Some years ago, before I was a pastor and church-planter, I managed to invite my friend Rachel to come to a guest service at my church in London. When I phoned to remind her to come, her flatmate Sarah explained Rachel had gone away for the weekend with friends.
“Why, what were you inviting her to?” she asked.
“Oh, nothing much,” I replied, feeling embarrassed.
“No really,” she insisted. “Where were you going?”
“Oh, just church—don’t worry about it,” I mumbled.
“Oh great—can I come instead?” said Sarah brightly.
So she came to church that Sunday, and when the evangelist finished preaching, he asked if those who wanted to become Christians would come to the front of the congregation to be prayed for. To my complete shock, Sarah stood up and walked down to the front to become a Christian! My pathetic evangelistic reluctance was brutally exposed that night.
Maybe you’ve experienced something similar. So why is it that so many of us are reluctant evangelists?
1. Temperamental reluctance
Some of us are painfully aware we’re a little shy, reserved or introverted, and evangelism feels frightening.
2. Cultural reluctance
For others, our reluctance can be put down to learned behavior—we’ve been raised to keep to ourselves and evangelism seems rude.
3. Theological reluctance
For many of us, our reluctance comes down to what we think God is like—we’re just not sure if he wants all Christians to engage in mission, especially if we lack the gifts or “calling” in evangelism that others seem to have.
4. Motivational reluctance
But for most of us, I fear that our reluctance could be desire—we have so many responsibilities and problems to face that we’re not persuaded evangelism should really be an urgent priority for us right now.
Evangelism is not an optional extra.
When Jesus first called His disciples he said, “Come, follow me, and I will send you out to fish for people”; later He warned them, “If anyone is ashamed of me and my words in this adulterous and sinful generation, the Son of Man will be ashamed of them when he comes in his Father’s glory”; and when He left them He commanded, “Go and make disciples of all nations” (Matthew 4 v 19; Mark 8 v 38; Matthew 28 v 19).
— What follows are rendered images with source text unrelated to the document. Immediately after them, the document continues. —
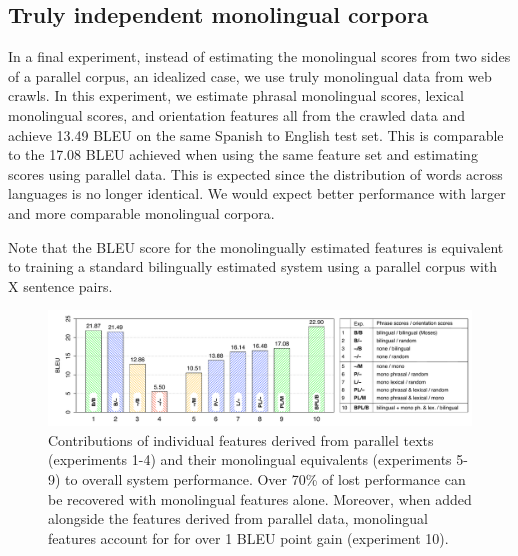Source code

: \documentclass[11pt]{article}
\newcommand{\mnote}[1]{\marginpar{%
  \vskip-\baselineskip
  \raggedright\footnotesize
  \itshape\hrule\smallskip\tiny{#1}\par\smallskip\hrule}}
\newcommand{\mtodo}[1]{\mnote{\textcolor{red}{#1}}}
\begin{document}
\subsection{Truly independent monolingual corpora}
In a final experiment, instead of estimating the monolingual scores from two sides of a parallel corpus, an idealized case, we use truly monolingual data from web crawls. In this experiment, we estimate phrasal monolingual scores, lexical monolingual scores, and orientation features all from the crawled data and achieve 13.49 BLEU on the same Spanish to English test set. This is comparable to the 17.08 BLEU achieved when using the same feature set and estimating scores using parallel data. This is expected since the distribution of words across languages is no longer identical. We would expect better performance with larger and more comparable monolingual corpora.  %

 Note that the BLEU score for the monolingually estimated features is equivalent to training a standard bilingually estimated system using a parallel corpus with X sentence pairs.  \mtodo{Fill in from learning curve.}

\begin{figure}[t]
\begin{center}
\includegraphics[width=\linewidth]{../figures/lesionreplacement/lesionreplacementlegend.pdf}
\caption{Contributions of individual features derived from parallel texts (experiments 1-4) and their monolingual equivalents (experiments 5-9) to overall system performance.  Over 70\% of lost performance can be recovered with monolingual features alone.  Moreover, when added alongside the features derived from parallel data, monolingual features account for for over 1 BLEU point gain (experiment 10).}
\label{fig:lesionreplacement}
\end{center}
\vskip -0.2in
\end{figure}
\end{document}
So His apostle Peter insists, “Always be prepared to give an answer to everyone who asks you to give the reason for the hope that you have” (1 Peter 3 v 15).
Thankfully, our reluctance is treatable—we really don’t have to find evangelism so hard or frightening. For Almighty God is a compassionate Evangelist, and His Spirit can transform us by His word to share His passion for mission. He really can teach us to find personal evangelism, church-planting and cross-cultural mission exciting—indeed the fulfilling purpose of our lives.
If God can use someone as reluctant and selfish as Jonah to accomplish the greatest urban revival in Bible history (when the whole pagan city of Nineveh turned to the Lord), he can use us, too.